*** Supplied entries Section Begins ***

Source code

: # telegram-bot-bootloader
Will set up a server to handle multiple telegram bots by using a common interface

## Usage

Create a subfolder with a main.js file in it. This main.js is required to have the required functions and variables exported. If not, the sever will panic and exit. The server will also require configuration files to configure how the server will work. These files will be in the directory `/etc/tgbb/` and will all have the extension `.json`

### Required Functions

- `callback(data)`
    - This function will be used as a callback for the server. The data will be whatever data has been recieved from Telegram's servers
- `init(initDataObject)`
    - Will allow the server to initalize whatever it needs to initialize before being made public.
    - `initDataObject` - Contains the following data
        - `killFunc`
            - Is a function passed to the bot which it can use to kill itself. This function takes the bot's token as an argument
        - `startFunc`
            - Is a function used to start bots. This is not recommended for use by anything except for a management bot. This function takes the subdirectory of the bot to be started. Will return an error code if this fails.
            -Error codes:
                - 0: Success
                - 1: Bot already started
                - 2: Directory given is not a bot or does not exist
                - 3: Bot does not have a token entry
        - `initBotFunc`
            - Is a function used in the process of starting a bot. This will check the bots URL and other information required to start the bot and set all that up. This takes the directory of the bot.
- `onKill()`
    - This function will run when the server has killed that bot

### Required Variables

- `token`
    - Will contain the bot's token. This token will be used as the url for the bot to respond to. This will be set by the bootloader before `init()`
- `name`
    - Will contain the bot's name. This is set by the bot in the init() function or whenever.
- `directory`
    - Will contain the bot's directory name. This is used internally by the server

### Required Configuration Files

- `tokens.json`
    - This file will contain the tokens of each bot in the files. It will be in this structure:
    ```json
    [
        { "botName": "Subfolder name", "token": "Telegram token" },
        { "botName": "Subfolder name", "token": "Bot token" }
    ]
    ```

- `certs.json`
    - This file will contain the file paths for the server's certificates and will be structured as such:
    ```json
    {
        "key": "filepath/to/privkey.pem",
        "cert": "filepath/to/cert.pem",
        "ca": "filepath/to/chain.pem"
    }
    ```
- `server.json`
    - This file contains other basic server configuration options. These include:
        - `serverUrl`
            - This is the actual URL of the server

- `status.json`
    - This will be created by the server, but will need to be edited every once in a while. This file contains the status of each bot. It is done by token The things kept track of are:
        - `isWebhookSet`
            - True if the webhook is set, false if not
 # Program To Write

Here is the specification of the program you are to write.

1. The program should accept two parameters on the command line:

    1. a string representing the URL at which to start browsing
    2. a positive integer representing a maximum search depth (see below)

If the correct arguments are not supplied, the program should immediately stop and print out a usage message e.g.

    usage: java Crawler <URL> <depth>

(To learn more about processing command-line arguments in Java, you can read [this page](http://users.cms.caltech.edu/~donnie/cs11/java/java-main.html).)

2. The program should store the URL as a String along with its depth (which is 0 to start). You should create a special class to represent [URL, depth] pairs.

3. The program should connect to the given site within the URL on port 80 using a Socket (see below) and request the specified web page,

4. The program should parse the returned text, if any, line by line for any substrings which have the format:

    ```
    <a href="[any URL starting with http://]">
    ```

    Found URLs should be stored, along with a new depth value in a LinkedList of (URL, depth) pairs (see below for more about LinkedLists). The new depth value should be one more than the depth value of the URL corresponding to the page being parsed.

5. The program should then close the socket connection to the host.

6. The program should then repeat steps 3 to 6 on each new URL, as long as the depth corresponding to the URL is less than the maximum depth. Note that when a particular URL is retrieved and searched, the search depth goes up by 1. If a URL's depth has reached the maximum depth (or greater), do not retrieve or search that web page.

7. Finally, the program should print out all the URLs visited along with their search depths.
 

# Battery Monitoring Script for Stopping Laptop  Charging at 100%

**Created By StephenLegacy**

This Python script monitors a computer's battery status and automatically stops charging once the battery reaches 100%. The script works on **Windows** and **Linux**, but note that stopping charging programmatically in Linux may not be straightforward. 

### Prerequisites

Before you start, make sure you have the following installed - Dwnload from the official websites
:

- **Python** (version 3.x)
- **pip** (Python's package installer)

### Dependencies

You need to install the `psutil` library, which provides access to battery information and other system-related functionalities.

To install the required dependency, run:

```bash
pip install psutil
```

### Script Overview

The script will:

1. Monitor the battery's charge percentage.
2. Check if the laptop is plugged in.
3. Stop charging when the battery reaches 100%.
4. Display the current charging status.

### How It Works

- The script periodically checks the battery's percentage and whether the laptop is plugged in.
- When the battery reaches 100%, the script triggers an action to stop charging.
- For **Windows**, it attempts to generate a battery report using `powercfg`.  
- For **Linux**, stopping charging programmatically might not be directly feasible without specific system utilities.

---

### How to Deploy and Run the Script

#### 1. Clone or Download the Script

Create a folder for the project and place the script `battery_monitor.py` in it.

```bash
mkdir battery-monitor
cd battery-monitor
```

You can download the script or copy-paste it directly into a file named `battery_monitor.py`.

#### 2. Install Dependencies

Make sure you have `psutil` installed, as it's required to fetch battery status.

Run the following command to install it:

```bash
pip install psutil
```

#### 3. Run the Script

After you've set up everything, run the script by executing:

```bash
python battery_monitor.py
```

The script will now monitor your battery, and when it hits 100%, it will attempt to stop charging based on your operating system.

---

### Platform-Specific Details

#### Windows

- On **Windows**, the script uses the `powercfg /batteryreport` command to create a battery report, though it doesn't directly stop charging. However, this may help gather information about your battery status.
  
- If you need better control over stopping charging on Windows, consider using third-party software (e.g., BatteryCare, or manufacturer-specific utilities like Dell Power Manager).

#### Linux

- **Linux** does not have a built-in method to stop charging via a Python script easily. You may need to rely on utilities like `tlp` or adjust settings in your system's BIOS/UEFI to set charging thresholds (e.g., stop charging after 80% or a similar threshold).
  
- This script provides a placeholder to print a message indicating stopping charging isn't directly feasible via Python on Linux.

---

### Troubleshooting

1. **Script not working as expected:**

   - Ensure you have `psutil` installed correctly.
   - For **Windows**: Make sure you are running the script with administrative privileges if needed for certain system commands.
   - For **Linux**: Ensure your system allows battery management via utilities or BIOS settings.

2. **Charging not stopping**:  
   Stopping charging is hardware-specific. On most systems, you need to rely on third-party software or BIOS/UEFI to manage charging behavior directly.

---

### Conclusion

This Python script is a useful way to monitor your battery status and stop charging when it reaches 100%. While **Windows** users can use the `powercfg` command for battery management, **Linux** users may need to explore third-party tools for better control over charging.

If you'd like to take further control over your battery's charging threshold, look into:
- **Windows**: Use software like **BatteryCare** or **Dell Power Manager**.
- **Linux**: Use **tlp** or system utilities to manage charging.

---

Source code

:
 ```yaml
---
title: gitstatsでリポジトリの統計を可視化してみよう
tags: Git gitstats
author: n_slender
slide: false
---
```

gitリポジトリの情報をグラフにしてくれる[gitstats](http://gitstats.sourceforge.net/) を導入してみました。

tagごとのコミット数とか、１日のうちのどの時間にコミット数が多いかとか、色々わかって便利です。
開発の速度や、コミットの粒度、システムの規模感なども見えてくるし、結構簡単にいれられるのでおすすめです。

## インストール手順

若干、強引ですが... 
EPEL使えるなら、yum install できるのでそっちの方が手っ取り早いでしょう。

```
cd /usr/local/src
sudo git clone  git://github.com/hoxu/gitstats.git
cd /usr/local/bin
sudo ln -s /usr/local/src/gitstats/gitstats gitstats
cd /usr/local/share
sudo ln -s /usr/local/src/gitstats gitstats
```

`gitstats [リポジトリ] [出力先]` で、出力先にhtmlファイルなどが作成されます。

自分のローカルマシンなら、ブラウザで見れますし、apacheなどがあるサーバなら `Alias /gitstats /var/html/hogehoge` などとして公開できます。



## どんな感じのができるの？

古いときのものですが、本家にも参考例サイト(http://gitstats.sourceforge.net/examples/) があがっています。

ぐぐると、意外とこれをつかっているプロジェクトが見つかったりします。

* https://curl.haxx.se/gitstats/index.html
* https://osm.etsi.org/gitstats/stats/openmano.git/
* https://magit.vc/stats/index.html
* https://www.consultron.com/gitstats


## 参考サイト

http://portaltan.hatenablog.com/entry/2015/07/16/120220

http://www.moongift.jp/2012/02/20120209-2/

*** Supplied entries Section Ends ***

Your task
Please return every line of the records that contains the word "following".

Solution to this problem
    - `initDataObject` - Contains the following data
Before you start, make sure you have the following installed - Dwnload from the official websites
Run the following command to install it:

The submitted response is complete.